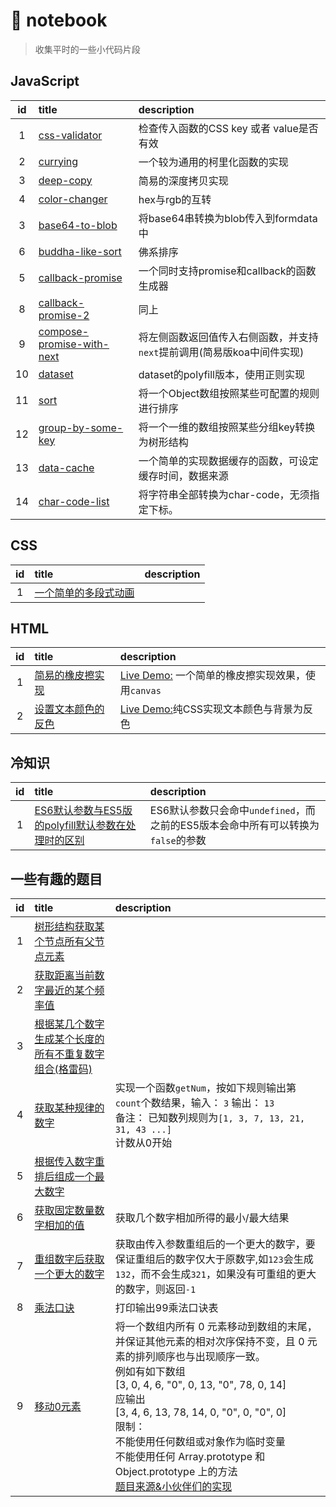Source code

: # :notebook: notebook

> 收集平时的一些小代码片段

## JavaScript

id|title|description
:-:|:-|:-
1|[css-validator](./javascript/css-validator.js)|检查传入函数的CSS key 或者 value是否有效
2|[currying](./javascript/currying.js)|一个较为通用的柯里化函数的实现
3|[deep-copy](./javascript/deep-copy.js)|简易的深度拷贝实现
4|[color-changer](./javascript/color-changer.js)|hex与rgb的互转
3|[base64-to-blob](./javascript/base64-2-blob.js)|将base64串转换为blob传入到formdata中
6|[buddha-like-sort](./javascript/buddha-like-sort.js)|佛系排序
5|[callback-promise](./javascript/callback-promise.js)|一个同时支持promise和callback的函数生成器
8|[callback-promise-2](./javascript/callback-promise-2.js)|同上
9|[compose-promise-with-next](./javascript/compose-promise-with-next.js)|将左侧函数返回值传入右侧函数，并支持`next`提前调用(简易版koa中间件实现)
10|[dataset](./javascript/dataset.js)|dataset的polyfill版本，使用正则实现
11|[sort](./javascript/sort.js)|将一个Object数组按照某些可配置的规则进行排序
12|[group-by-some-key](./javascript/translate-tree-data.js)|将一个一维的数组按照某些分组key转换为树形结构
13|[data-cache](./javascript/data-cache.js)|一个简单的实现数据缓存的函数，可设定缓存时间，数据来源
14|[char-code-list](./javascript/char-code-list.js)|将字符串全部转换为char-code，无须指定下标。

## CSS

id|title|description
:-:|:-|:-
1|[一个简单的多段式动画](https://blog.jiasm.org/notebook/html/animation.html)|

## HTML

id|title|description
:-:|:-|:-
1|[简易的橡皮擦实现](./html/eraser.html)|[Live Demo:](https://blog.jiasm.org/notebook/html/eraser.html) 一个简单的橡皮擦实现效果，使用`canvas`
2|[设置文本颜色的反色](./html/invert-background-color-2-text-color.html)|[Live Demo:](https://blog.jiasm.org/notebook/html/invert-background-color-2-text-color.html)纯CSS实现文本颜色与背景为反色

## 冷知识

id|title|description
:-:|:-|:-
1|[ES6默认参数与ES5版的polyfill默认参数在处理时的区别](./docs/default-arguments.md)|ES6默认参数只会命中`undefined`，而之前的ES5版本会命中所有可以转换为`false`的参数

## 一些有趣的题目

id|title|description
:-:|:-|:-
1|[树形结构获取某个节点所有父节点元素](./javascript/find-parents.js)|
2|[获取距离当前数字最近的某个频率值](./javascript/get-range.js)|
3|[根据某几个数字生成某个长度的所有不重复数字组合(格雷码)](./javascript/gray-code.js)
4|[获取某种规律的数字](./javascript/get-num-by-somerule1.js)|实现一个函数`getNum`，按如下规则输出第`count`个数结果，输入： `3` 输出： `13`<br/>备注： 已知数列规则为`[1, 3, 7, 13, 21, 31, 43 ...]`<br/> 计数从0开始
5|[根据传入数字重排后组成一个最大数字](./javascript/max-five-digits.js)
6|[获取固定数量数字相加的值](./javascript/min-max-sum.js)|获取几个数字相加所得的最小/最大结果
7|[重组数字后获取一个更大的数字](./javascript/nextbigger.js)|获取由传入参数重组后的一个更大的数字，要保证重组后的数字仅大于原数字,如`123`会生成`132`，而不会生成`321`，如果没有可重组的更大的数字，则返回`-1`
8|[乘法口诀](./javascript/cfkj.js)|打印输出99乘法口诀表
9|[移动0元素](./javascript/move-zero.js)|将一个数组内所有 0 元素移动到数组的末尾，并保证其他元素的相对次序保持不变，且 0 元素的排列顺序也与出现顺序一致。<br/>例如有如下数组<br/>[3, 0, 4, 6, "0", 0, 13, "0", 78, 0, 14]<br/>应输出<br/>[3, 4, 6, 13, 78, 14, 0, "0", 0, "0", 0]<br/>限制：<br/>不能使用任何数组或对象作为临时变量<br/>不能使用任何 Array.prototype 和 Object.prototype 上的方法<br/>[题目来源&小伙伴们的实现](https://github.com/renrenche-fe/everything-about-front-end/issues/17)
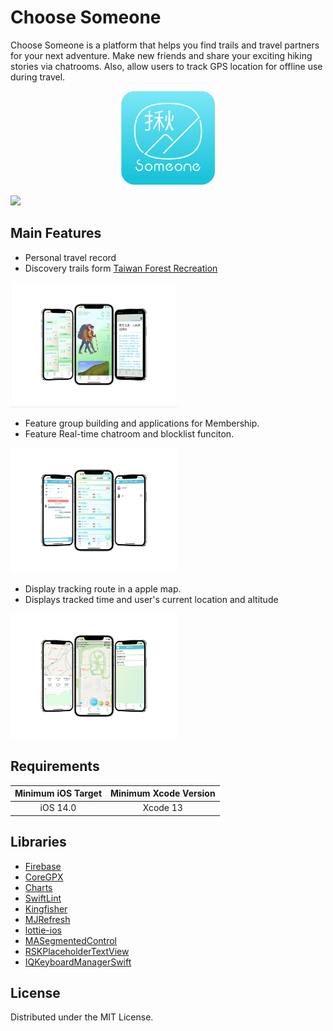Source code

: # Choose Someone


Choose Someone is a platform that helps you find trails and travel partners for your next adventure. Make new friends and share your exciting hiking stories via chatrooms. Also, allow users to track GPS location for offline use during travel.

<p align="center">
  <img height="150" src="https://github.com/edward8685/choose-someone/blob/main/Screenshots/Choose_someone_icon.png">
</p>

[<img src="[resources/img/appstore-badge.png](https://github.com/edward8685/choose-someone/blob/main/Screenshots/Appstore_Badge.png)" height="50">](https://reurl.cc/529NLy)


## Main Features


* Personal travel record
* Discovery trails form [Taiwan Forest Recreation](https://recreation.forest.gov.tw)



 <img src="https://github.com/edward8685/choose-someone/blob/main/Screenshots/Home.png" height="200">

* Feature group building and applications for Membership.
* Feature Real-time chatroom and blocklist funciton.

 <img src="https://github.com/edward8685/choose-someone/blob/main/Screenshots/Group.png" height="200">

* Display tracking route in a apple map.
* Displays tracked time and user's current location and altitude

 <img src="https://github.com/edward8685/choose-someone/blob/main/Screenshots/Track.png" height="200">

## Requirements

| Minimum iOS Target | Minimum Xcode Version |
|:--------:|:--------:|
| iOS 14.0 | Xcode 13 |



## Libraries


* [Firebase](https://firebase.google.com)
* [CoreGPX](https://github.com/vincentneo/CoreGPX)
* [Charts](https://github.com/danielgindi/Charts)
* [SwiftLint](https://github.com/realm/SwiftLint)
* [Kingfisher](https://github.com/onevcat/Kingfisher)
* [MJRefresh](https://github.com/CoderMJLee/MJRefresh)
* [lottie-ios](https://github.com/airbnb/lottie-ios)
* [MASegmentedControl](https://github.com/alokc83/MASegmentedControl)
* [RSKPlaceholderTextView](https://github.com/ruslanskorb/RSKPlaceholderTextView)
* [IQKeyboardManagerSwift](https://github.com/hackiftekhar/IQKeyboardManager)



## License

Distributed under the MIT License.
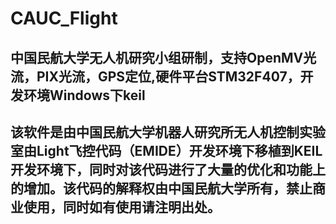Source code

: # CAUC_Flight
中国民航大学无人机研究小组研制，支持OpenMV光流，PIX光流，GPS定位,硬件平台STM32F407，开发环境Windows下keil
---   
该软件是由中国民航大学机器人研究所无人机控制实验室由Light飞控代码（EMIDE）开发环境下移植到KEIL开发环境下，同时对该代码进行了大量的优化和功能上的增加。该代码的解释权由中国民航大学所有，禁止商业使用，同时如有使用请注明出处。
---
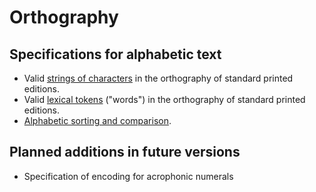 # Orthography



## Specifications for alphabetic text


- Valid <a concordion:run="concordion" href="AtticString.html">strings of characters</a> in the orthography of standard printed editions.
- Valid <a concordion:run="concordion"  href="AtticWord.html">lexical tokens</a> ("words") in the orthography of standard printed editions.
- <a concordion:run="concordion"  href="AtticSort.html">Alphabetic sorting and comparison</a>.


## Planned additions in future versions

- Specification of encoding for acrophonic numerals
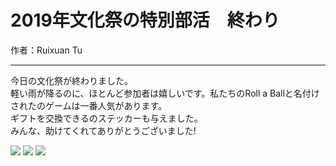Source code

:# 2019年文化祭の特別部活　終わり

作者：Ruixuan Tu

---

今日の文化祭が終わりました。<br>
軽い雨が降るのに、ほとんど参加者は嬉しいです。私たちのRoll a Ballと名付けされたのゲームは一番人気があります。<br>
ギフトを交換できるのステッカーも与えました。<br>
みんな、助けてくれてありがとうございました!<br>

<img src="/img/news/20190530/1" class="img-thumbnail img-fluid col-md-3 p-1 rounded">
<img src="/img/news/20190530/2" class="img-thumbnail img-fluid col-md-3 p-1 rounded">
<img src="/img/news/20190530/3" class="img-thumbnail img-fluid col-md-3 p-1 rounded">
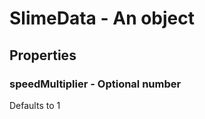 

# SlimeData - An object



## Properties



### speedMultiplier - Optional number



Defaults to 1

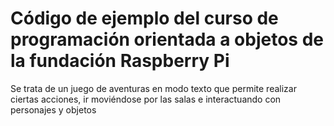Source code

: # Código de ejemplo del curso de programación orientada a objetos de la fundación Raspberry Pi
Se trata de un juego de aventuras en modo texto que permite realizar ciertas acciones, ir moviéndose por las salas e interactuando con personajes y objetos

| Exercise objective |
Could you return every line from the entries above in which the string "href" occurs?

| Task output |
- Valid <a concordion:run="concordion" href="AtticString.html">strings of characters</a> in the orthography of standard printed editions.
- Valid <a concordion:run="concordion"  href="AtticWord.html">lexical tokens</a> ("words") in the orthography of standard printed editions.
- <a concordion:run="concordion"  href="AtticSort.html">Alphabetic sorting and comparison</a>.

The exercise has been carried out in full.